**Work item:**
The line with "TA Dương Thuận)_", the line with "Vectorized Linear Regression", and all lines between them in the material below: return these exactly, and no others.
────────────────────────────────────────
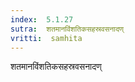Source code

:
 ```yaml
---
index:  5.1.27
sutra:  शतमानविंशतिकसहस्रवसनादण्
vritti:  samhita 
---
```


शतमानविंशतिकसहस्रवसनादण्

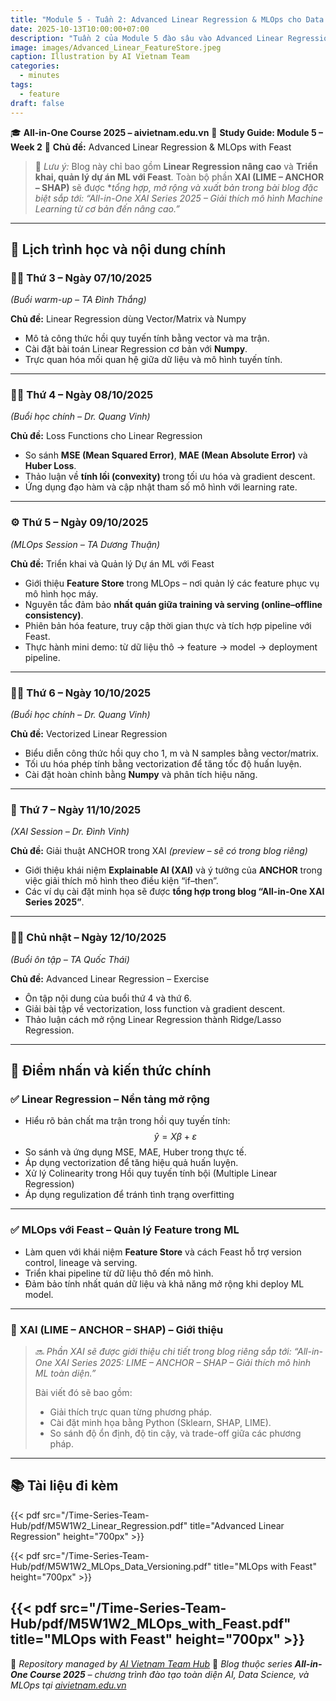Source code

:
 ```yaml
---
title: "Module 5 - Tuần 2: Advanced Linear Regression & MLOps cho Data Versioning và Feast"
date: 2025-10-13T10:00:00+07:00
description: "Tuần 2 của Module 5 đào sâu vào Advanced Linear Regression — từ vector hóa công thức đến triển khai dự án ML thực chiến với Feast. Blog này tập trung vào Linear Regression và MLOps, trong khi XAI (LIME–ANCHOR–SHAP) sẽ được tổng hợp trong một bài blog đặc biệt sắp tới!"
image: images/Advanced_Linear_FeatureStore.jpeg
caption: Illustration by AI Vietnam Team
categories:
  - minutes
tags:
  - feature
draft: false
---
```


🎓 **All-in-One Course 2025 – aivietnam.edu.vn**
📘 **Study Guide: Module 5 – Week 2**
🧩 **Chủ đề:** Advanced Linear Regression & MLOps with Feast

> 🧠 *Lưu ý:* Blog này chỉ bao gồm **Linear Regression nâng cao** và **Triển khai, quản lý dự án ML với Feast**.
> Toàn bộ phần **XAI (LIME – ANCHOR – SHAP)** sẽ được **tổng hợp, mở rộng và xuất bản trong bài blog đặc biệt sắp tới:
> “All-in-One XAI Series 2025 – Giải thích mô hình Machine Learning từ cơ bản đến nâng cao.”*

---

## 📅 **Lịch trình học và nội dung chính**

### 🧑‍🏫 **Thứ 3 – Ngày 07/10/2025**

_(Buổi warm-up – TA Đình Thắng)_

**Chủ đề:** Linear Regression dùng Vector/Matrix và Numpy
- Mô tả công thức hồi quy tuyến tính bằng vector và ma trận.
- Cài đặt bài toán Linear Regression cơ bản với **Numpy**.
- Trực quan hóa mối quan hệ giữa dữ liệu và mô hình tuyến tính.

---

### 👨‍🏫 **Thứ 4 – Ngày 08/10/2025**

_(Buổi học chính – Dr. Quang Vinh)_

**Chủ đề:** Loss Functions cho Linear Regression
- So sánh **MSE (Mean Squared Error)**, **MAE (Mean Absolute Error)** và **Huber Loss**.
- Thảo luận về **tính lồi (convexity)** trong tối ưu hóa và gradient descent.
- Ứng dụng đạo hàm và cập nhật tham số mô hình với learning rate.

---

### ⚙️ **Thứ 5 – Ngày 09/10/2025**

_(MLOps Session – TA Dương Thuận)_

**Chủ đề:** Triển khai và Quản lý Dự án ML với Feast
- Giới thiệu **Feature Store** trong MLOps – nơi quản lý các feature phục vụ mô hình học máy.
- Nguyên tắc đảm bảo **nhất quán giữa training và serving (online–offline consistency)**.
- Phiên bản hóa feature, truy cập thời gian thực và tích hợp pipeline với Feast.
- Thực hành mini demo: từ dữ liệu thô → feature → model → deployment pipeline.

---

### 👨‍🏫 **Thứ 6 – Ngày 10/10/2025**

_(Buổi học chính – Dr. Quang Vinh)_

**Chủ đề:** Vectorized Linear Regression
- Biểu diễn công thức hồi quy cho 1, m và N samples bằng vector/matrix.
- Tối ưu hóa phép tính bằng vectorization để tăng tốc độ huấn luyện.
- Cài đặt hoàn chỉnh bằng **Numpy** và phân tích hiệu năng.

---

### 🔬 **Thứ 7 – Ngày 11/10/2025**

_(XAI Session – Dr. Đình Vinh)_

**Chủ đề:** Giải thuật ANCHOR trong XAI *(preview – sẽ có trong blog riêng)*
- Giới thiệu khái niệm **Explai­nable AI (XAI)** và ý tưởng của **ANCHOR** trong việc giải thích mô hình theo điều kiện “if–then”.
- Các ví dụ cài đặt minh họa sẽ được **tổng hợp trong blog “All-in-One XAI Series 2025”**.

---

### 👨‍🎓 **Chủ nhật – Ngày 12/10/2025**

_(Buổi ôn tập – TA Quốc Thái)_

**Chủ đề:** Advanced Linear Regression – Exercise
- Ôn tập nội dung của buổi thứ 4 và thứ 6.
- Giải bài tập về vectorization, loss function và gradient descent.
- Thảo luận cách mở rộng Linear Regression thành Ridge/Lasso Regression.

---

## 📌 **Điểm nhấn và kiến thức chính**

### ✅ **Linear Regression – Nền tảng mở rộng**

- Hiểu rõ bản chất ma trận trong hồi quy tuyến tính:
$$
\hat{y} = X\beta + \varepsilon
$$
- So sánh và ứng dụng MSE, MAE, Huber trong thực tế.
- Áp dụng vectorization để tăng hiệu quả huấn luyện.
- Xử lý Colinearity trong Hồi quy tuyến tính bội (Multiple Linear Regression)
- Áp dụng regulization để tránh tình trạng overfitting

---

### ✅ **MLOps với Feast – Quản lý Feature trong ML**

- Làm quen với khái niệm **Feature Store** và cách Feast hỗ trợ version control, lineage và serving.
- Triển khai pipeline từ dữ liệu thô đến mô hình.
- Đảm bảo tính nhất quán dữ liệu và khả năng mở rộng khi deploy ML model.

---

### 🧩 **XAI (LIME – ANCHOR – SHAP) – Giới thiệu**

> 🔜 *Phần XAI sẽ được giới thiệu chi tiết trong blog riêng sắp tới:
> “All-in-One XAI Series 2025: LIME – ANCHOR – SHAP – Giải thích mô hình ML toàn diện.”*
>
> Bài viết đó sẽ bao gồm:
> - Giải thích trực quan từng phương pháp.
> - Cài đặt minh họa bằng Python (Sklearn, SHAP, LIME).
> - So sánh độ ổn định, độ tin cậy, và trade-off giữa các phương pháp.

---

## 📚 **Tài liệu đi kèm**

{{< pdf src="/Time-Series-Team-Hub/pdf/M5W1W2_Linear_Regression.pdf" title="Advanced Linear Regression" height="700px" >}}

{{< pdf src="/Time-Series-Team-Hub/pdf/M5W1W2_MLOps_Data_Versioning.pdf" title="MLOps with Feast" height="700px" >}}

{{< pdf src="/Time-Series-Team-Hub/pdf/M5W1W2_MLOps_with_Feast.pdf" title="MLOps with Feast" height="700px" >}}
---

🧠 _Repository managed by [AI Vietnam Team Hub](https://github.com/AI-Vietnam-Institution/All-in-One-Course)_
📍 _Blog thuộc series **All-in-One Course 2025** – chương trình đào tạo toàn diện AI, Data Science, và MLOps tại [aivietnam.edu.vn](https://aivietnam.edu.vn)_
────────────────────────────────────────
**Answer to this task:**
_(MLOps Session – TA Dương Thuận)_

**Chủ đề:** Triển khai và Quản lý Dự án ML với Feast
- Giới thiệu **Feature Store** trong MLOps – nơi quản lý các feature phục vụ mô hình học máy.
- Nguyên tắc đảm bảo **nhất quán giữa training và serving (online–offline consistency)**.
- Phiên bản hóa feature, truy cập thời gian thực và tích hợp pipeline với Feast.
- Thực hành mini demo: từ dữ liệu thô → feature → model → deployment pipeline.

---

### 👨‍🏫 **Thứ 6 – Ngày 10/10/2025**

_(Buổi học chính – Dr. Quang Vinh)_

**Chủ đề:** Vectorized Linear Regression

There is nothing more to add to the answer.